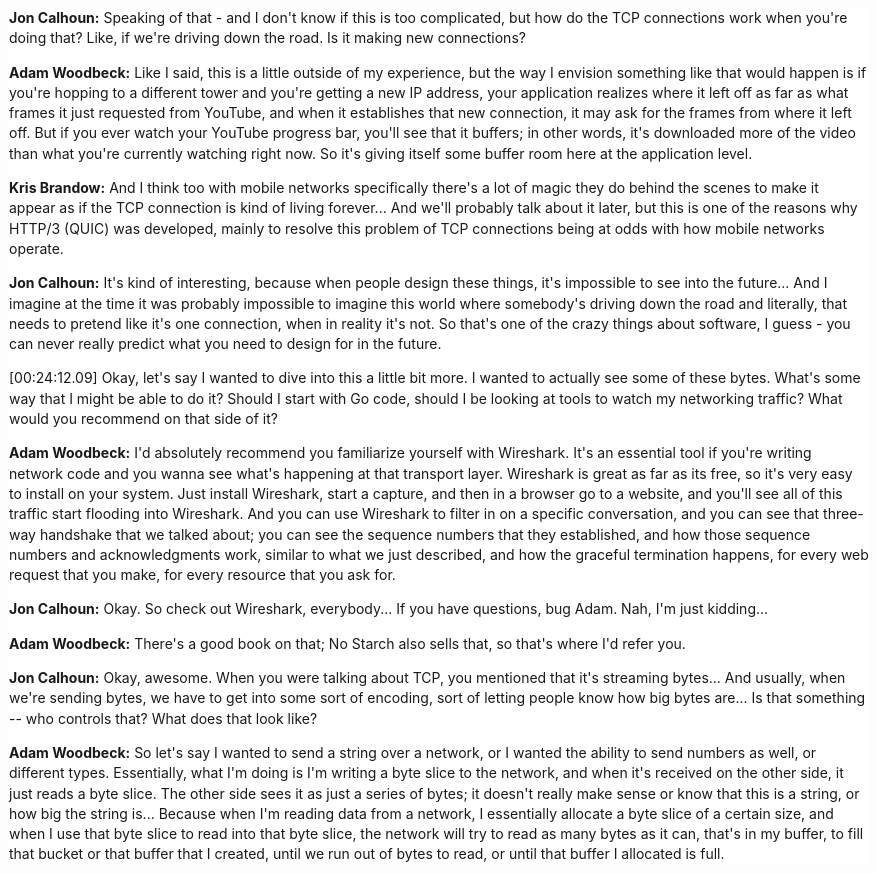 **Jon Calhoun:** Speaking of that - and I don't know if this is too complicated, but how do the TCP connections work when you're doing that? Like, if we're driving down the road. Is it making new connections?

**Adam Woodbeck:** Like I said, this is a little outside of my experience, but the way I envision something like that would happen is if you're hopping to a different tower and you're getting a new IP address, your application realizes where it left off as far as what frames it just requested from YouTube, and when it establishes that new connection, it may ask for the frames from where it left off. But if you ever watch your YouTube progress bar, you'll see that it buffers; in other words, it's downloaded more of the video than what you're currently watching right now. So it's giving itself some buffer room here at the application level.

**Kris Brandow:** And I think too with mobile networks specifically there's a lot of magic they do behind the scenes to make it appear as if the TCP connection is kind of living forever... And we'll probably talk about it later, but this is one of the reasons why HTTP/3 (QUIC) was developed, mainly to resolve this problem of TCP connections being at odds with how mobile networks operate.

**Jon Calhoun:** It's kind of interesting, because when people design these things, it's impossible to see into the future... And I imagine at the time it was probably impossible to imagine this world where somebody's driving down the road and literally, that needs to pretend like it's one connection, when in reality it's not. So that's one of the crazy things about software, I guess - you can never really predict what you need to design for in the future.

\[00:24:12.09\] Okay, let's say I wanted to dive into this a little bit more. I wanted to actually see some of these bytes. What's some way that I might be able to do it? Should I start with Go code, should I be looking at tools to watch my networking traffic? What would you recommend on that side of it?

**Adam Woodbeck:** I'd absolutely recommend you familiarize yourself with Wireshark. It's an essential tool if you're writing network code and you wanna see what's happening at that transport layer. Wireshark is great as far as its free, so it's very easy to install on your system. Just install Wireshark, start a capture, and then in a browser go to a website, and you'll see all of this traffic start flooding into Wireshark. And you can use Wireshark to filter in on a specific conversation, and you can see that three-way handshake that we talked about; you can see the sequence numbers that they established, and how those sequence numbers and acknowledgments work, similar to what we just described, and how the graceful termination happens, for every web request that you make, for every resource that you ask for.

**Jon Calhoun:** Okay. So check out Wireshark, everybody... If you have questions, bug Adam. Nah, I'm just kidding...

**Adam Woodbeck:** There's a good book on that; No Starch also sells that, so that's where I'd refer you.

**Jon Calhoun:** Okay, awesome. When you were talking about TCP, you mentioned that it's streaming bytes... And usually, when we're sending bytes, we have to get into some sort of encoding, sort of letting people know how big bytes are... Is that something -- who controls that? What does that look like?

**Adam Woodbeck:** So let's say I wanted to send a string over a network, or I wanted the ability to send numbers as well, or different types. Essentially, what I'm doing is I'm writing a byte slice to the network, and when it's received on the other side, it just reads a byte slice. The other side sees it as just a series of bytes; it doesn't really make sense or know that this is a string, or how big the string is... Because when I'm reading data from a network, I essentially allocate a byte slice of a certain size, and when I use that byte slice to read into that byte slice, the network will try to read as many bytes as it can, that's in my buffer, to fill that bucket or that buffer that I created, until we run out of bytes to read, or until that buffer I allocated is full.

┄┄┄┄┄┄┄┄┄┄

TASK
One number is the whole answer: how many lines in the records contain "start".

TASK OUTPUT
2